* **Try it**
The material below contains a line with "Los síntomas del" and a line with "- **Ineficiencia en". Copy exactly those two lines and all lines between them.

* **Records provided**
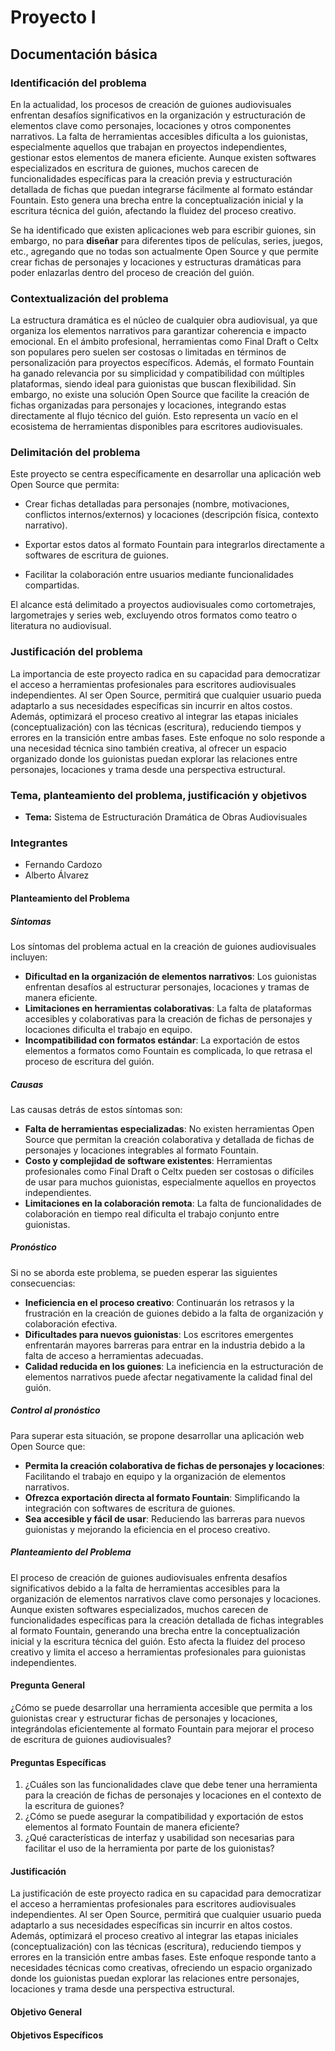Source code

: # Proyecto I

## Documentación básica

### Identificación del problema

En la actualidad, los procesos de creación de guiones audiovisuales enfrentan desafíos significativos en la organización y estructuración de elementos clave como personajes, locaciones y otros componentes narrativos. La falta de herramientas accesibles dificulta a los guionistas, especialmente aquellos que trabajan en proyectos independientes, gestionar estos elementos de manera eficiente. Aunque existen softwares especializados en escritura de guiones, muchos carecen de funcionalidades específicas para la creación previa y estructuración detallada de fichas que puedan integrarse fácilmente al formato estándar Fountain. Esto genera una brecha entre la conceptualización inicial y la escritura técnica del guión, afectando la fluidez del proceso creativo.

Se ha identificado que existen aplicaciones web para escribir guiones, sin embargo, no para **diseñar** para diferentes tipos de películas, series, juegos, etc., agregando que no todas son actualmente Open Source y que permite crear fichas de personajes y locaciones y estructuras dramáticas para poder enlazarlas dentro del proceso de creación del guión.

### Contextualización del problema

La estructura dramática es el núcleo de cualquier obra audiovisual, ya que organiza los elementos narrativos para garantizar coherencia e impacto emocional. En el ámbito profesional, herramientas como Final Draft o Celtx son populares pero suelen ser costosas o limitadas en términos de personalización para proyectos específicos. Además, el formato Fountain ha ganado relevancia por su simplicidad y compatibilidad con múltiples plataformas, siendo ideal para guionistas que buscan flexibilidad. Sin embargo, no existe una solución Open Source que facilite la creación de fichas organizadas para personajes y locaciones, integrando estas directamente al flujo técnico del guión. Esto representa un vacío en el ecosistema de herramientas disponibles para escritores audiovisuales.

### Delimitación del problema

Este proyecto se centra específicamente en desarrollar una aplicación web Open Source que permita:

- Crear fichas detalladas para personajes (nombre, motivaciones, conflictos internos/externos) y locaciones (descripción física, contexto narrativo).

- Exportar estos datos al formato Fountain para integrarlos directamente a softwares de escritura de guiones.

- Facilitar la colaboración entre usuarios mediante funcionalidades compartidas.

El alcance está delimitado a proyectos audiovisuales como cortometrajes, largometrajes y series web, excluyendo otros formatos como teatro o literatura no audiovisual.

### Justificación del problema

La importancia de este proyecto radica en su capacidad para democratizar el acceso a herramientas profesionales para escritores audiovisuales independientes. Al ser Open Source, permitirá que cualquier usuario pueda adaptarlo a sus necesidades específicas sin incurrir en altos costos. Además, optimizará el proceso creativo al integrar las etapas iniciales (conceptualización) con las técnicas (escritura), reduciendo tiempos y errores en la transición entre ambas fases. Este enfoque no solo responde a una necesidad técnica sino también creativa, al ofrecer un espacio organizado donde los guionistas puedan explorar las relaciones entre personajes, locaciones y trama desde una perspectiva estructural.

### Tema, planteamiento del problema, justificación y objetivos

- **Tema:** Sistema de Estructuración Dramática de Obras Audiovisuales

### Integrantes

- Fernando Cardozo
- Alberto Álvarez

#### Planteamiento del Problema

##### Síntomas

Los síntomas del problema actual en la creación de guiones audiovisuales incluyen:

- **Dificultad en la organización de elementos narrativos**: Los guionistas enfrentan desafíos al estructurar personajes, locaciones y tramas de manera eficiente.
- **Limitaciones en herramientas colaborativas**: La falta de plataformas accesibles y colaborativas para la creación de fichas de personajes y locaciones dificulta el trabajo en equipo.
- **Incompatibilidad con formatos estándar**: La exportación de estos elementos a formatos como Fountain es complicada, lo que retrasa el proceso de escritura del guión.

##### Causas

Las causas detrás de estos síntomas son:

- **Falta de herramientas especializadas**: No existen herramientas Open Source que permitan la creación colaborativa y detallada de fichas de personajes y locaciones integrables al formato Fountain.
- **Costo y complejidad de software existentes**: Herramientas profesionales como Final Draft o Celtx pueden ser costosas o difíciles de usar para muchos guionistas, especialmente aquellos en proyectos independientes.
- **Limitaciones en la colaboración remota**: La falta de funcionalidades de colaboración en tiempo real dificulta el trabajo conjunto entre guionistas.

##### Pronóstico

Si no se aborda este problema, se pueden esperar las siguientes consecuencias:

- **Ineficiencia en el proceso creativo**: Continuarán los retrasos y la frustración en la creación de guiones debido a la falta de organización y colaboración efectiva.
- **Dificultades para nuevos guionistas**: Los escritores emergentes enfrentarán mayores barreras para entrar en la industria debido a la falta de acceso a herramientas adecuadas.
- **Calidad reducida en los guiones**: La ineficiencia en la estructuración de elementos narrativos puede afectar negativamente la calidad final del guión.

##### Control al pronóstico

Para superar esta situación, se propone desarrollar una aplicación web Open Source que:

- **Permita la creación colaborativa de fichas de personajes y locaciones**: Facilitando el trabajo en equipo y la organización de elementos narrativos.
- **Ofrezca exportación directa al formato Fountain**: Simplificando la integración con softwares de escritura de guiones.
- **Sea accesible y fácil de usar**: Reduciendo las barreras para nuevos guionistas y mejorando la eficiencia en el proceso creativo.

##### Planteamiento del Problema

El proceso de creación de guiones audiovisuales enfrenta desafíos significativos debido a la falta de herramientas accesibles para la organización de elementos narrativos clave como personajes y locaciones. Aunque existen softwares especializados, muchos carecen de funcionalidades específicas para la creación detallada de fichas integrables al formato Fountain, generando una brecha entre la conceptualización inicial y la escritura técnica del guión. Esto afecta la fluidez del proceso creativo y limita el acceso a herramientas profesionales para guionistas independientes.

#### Pregunta General

¿Cómo se puede desarrollar una herramienta accesible que permita a los guionistas crear y estructurar fichas de personajes y locaciones, integrándolas eficientemente al formato Fountain para mejorar el proceso de escritura de guiones audiovisuales?

#### Preguntas Específicas

1. ¿Cuáles son las funcionalidades clave que debe tener una herramienta para la creación de fichas de personajes y locaciones en el contexto de la escritura de guiones?
2. ¿Cómo se puede asegurar la compatibilidad y exportación de estos elementos al formato Fountain de manera eficiente?
3. ¿Qué características de interfaz y usabilidad son necesarias para facilitar el uso de la herramienta por parte de los guionistas?

#### Justificación

La justificación de este proyecto radica en su capacidad para democratizar el acceso a herramientas profesionales para escritores audiovisuales independientes. Al ser Open Source, permitirá que cualquier usuario pueda adaptarlo a sus necesidades específicas sin incurrir en altos costos. Además, optimizará el proceso creativo al integrar las etapas iniciales (conceptualización) con las técnicas (escritura), reduciendo tiempos y errores en la transición entre ambas fases. Este enfoque responde tanto a necesidades técnicas como creativas, ofreciendo un espacio organizado donde los guionistas puedan explorar las relaciones entre personajes, locaciones y trama desde una perspectiva estructural.

#### Objetivo General

#### Objetivos Específicos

* **Written answer**
Los síntomas del problema actual en la creación de guiones audiovisuales incluyen:

- **Dificultad en la organización de elementos narrativos**: Los guionistas enfrentan desafíos al estructurar personajes, locaciones y tramas de manera eficiente.
- **Limitaciones en herramientas colaborativas**: La falta de plataformas accesibles y colaborativas para la creación de fichas de personajes y locaciones dificulta el trabajo en equipo.
- **Incompatibilidad con formatos estándar**: La exportación de estos elementos a formatos como Fountain es complicada, lo que retrasa el proceso de escritura del guión.

##### Causas

Las causas detrás de estos síntomas son:

- **Falta de herramientas especializadas**: No existen herramientas Open Source que permitan la creación colaborativa y detallada de fichas de personajes y locaciones integrables al formato Fountain.
- **Costo y complejidad de software existentes**: Herramientas profesionales como Final Draft o Celtx pueden ser costosas o difíciles de usar para muchos guionistas, especialmente aquellos en proyectos independientes.
- **Limitaciones en la colaboración remota**: La falta de funcionalidades de colaboración en tiempo real dificulta el trabajo conjunto entre guionistas.

##### Pronóstico

Si no se aborda este problema, se pueden esperar las siguientes consecuencias:

- **Ineficiencia en el proceso creativo**: Continuarán los retrasos y la frustración en la creación de guiones debido a la falta de organización y colaboración efectiva.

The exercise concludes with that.